Level 2 charging stations are common enough, with at least a dozen in Yakima in public places, according to Although they often need to be installed, they can charge most electric vehicles overnight and are practical for short-distance journeys.

That should serve most residents of Yakima County, where 95.8 percent of workers over the age of 16 work within the county and the average commute time is about 19 minutes, according to the 2020 U.S. Census.

Sarah Cate and Russell Meyer of Yakima, who have owned a Nissan Leaf for three years, said the first time they needed repairs was a broken window. They can travel to Ellensburg or the Tri-Cities from Yakima without reloading. Their vehicle has a range of approximately 200 miles and they charge it at home or using local chargers.

“It’s basically cost-effective to put your own gas pump in your home,” Meyer said of the chargers.

However, there is a shortage of DC fast chargers that can charge vehicles in 20 minutes to an hour. These chargers are comparable to charging at a gas station and are necessary for trips beyond the range of the car.

Critics of the 2030 goal, such as Washington state Sen. Curtis King, R-Yakima, pointed to the inconvenience of longer trips — finding and using chargers takes time. Drivers aren’t completely alone – websites like PlugShare show where charging stations are and what chargers are available. But advocates and owners of electric vehicles also acknowledge the difficulties.

“That’s one of their flaws. If you want to drive further, you need more time,” Kate said. “We need more chargers.”

There are currently three DC fast charging stations in the Yakima Valley that are publicly accessible with a total of 12 charging plugs. Add Prosser and the number is 14. Between Yakima and Issaquah, a 126-mile trip on Interstates 82 and 90, there are only six publicly accessible DC fast-charging stations.

To that end, the Washington Legislature created the Interagency Electric Vehicle Coordinating Council (IEVCC), which includes the state departments of transportation and commerce. The IEVCC works with the National Electric Vehicle Infrastructure Formula (NEVI) program to build electric infrastructure.

As part of that effort, several highways in the state have been named Alternative Fuel Corridors (AFCs), including I-90 and I-82, according to a draft plan released Aug. 1. These corridors will be prioritized in the development of electric vehicle infrastructure, although few projects have been planned in the Yakima Valley so far.

Electric vehicles

One of Mark Norman’s electric vehicles is seen charging under the shed at his home in Yakima, Wash., Wednesday, Aug. 3, 2022.

The way forward

The road to 2030 may be long. King, who was critical of such a short turnaround, wants more options explored. He highlighted the easy charging of hydrogen fuel cell or hybrid cars and hopes to see more support for these alternatives.

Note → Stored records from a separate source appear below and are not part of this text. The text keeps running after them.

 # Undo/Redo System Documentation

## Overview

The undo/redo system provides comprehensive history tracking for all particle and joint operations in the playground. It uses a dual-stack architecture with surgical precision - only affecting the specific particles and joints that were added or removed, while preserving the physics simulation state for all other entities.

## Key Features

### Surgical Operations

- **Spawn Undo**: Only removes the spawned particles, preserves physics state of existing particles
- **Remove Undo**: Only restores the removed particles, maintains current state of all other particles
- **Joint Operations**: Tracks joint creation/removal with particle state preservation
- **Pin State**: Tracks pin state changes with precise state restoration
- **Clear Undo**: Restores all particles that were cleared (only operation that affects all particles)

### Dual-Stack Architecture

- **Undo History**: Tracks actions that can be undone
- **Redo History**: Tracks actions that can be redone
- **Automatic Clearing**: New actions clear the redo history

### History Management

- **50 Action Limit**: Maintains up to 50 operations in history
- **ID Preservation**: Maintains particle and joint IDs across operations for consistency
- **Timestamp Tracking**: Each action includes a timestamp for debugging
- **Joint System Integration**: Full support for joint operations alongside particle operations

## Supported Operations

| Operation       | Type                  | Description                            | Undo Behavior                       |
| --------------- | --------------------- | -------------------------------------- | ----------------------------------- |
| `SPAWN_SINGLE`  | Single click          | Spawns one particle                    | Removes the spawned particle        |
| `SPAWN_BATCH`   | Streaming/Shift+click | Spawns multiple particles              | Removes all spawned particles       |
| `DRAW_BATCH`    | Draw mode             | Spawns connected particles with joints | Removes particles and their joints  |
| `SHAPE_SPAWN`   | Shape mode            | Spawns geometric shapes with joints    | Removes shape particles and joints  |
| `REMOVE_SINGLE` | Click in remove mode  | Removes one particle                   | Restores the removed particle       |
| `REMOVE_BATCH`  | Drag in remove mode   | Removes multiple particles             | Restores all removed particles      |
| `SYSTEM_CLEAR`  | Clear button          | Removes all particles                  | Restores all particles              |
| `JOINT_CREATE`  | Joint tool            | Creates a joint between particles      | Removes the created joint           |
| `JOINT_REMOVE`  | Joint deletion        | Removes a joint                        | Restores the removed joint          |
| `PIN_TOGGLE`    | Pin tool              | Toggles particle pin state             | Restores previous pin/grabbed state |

King is also concerned about battery disposal and the environmental impact of the chemicals and metals that batteries contain.

The general goal for electric cars also only applies to light-duty vehicles, those that weigh less than 10,000 pounds. Larger vehicles, including trucks, vans and buses, may not be completely zero-emission by 2050.

Despite the challenges, many are optimistic. Norman notes that electric vehicle technology has come a long way and hopes it will continue to advance.

“I tell myself every day that today, right now, is going to be the worst time to own an electric vehicle,” Norman said. “It’s only going to get better.”